[Records from a dataset]
★ ★ ★

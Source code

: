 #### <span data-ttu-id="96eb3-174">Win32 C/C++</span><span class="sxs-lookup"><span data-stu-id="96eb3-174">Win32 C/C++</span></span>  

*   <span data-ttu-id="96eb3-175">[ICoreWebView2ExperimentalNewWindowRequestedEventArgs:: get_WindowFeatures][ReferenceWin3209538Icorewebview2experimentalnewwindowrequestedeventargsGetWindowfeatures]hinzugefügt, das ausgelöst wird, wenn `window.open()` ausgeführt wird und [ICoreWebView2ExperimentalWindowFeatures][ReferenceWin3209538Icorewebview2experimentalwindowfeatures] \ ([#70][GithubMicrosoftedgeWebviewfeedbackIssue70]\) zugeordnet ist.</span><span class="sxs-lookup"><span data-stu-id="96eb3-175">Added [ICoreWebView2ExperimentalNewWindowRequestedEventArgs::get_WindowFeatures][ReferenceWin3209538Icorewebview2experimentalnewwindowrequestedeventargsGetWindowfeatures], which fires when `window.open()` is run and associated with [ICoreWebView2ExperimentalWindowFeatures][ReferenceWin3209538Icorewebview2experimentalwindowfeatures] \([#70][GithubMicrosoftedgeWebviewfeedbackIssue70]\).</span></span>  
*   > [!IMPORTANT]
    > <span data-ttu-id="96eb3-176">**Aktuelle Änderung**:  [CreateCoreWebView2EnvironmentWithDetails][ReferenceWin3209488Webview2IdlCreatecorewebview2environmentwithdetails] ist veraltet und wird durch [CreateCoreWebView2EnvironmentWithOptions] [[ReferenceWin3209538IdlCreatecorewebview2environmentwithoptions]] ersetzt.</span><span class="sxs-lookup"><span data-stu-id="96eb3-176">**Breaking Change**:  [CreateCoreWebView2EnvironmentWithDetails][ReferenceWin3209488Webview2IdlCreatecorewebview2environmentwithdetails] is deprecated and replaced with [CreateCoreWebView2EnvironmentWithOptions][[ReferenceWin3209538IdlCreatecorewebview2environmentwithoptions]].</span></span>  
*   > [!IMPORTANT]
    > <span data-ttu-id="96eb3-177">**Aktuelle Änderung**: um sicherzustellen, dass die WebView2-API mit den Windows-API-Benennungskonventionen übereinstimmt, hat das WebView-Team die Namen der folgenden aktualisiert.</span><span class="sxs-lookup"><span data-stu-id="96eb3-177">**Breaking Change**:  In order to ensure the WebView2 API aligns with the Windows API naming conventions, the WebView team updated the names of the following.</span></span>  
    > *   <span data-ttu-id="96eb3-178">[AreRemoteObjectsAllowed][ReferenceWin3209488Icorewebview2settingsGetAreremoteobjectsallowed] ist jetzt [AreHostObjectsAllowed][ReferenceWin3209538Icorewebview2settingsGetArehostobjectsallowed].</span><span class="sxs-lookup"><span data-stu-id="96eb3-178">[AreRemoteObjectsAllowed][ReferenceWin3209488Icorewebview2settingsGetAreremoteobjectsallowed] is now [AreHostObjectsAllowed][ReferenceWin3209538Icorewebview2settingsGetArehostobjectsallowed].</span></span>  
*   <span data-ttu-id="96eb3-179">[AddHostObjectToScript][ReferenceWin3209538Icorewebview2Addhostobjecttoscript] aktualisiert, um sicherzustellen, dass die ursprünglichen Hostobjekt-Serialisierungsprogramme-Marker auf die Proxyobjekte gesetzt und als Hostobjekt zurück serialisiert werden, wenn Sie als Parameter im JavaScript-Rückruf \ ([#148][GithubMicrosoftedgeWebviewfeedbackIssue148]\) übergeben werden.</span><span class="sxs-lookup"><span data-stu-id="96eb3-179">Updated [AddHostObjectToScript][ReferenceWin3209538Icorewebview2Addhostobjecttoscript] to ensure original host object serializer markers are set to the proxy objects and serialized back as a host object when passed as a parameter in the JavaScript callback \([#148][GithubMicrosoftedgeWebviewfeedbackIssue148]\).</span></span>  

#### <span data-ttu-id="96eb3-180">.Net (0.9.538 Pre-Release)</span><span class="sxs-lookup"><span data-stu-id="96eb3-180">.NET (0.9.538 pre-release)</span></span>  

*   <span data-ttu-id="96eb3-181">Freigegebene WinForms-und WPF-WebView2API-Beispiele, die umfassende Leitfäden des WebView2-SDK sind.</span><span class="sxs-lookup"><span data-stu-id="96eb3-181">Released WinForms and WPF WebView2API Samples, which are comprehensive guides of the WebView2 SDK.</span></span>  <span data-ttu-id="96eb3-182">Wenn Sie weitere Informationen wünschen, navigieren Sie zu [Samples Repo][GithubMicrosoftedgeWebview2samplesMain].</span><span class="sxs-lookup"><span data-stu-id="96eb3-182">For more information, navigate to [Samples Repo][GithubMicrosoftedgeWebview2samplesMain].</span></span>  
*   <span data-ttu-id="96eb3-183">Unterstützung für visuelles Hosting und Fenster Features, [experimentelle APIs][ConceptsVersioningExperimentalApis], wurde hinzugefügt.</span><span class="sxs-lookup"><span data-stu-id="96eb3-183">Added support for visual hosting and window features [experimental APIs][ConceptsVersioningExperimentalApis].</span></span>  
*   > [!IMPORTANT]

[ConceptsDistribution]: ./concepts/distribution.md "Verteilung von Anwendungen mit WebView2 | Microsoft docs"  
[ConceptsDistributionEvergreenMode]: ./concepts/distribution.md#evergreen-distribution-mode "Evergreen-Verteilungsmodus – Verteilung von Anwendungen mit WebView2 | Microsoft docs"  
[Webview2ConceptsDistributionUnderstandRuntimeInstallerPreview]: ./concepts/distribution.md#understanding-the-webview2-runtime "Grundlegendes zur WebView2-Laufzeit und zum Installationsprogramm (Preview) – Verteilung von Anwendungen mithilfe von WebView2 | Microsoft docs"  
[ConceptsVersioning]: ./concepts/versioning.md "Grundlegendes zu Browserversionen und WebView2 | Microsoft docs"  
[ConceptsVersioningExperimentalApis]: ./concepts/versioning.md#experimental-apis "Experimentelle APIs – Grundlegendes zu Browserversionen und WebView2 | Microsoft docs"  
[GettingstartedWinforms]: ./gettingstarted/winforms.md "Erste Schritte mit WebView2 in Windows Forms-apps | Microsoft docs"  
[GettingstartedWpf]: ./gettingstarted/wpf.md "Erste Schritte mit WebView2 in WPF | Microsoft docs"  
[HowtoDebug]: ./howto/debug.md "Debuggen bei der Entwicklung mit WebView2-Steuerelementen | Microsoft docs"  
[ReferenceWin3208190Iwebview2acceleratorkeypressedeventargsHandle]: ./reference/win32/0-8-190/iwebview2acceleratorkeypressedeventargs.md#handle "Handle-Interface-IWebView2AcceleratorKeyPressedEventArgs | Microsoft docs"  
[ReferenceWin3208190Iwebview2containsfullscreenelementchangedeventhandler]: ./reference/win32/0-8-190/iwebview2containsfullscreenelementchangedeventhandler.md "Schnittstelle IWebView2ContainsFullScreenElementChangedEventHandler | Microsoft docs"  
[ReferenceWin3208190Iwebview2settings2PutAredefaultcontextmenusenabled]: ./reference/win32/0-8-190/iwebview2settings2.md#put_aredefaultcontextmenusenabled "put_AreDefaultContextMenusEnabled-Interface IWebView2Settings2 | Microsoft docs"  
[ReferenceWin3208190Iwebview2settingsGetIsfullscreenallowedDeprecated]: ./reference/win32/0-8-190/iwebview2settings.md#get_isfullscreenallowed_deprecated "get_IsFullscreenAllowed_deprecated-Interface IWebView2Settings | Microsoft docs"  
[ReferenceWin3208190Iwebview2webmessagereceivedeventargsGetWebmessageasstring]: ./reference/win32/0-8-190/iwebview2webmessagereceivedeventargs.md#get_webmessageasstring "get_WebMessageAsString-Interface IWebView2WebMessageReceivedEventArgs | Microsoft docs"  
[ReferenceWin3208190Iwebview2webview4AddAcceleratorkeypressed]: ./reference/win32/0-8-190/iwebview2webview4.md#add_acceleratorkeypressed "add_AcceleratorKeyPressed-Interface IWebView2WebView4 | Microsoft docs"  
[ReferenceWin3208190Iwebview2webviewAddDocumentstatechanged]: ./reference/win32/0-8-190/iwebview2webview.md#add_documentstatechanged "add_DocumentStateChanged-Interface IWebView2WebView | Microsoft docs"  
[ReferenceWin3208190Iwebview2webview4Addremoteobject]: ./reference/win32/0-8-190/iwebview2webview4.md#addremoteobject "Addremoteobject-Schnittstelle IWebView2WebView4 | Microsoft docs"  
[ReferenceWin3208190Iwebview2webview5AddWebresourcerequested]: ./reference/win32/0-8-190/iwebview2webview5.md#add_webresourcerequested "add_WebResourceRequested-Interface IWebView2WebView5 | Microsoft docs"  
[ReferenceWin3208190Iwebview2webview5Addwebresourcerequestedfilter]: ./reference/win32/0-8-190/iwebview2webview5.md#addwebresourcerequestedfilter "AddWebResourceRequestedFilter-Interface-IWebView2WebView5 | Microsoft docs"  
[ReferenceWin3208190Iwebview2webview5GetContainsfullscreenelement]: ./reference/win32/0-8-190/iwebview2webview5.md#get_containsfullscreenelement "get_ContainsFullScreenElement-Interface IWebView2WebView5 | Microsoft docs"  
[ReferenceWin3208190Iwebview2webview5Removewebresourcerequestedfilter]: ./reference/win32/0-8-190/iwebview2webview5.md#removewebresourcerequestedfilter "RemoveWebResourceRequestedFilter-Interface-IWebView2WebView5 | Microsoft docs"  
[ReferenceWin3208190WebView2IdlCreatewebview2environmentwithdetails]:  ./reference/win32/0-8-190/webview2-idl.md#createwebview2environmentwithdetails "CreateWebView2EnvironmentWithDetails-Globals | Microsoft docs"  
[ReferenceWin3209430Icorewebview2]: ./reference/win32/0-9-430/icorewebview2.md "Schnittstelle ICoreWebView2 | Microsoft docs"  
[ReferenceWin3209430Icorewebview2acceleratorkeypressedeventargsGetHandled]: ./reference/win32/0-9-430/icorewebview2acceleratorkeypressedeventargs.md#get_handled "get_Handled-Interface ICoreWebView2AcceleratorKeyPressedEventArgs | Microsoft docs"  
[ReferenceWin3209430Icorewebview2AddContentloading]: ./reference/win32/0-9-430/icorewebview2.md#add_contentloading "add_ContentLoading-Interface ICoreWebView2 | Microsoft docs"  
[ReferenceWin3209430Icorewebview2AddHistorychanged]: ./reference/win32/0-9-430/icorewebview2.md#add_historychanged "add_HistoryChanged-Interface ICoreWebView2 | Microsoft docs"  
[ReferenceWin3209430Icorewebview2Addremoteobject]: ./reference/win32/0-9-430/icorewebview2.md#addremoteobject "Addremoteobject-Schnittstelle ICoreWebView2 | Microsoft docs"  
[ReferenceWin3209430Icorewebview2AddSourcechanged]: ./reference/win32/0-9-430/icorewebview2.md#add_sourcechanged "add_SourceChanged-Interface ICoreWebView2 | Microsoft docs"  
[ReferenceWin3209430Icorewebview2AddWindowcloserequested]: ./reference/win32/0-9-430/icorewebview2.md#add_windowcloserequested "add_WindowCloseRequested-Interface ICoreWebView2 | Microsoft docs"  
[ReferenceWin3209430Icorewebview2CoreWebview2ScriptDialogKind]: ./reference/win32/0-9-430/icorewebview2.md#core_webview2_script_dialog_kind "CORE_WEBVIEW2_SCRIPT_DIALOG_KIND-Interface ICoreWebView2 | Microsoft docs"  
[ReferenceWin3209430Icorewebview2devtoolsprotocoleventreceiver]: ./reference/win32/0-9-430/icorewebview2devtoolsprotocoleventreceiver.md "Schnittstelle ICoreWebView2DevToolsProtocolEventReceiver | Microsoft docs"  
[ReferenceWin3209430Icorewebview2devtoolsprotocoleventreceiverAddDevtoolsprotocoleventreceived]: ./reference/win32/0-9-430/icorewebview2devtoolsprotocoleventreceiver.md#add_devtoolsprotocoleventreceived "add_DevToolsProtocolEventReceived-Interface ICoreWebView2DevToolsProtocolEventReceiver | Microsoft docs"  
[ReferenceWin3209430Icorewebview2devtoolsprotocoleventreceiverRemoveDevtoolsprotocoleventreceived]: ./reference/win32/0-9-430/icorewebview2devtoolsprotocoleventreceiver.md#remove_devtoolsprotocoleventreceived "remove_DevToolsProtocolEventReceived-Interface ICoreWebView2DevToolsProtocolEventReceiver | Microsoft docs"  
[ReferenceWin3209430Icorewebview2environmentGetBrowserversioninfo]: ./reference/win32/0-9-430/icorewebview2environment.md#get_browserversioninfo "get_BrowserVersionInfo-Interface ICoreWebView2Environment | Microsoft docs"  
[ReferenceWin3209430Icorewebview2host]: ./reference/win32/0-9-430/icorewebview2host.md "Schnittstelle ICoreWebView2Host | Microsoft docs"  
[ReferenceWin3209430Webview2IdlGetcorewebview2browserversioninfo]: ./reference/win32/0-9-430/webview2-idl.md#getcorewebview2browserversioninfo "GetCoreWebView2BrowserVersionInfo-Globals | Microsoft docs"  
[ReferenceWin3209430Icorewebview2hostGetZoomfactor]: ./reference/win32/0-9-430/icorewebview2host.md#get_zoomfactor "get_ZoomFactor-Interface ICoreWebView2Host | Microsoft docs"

★ ★ ★

Answer with one number only: how many lines above contain the word "Änderung".

→ Result of this task
2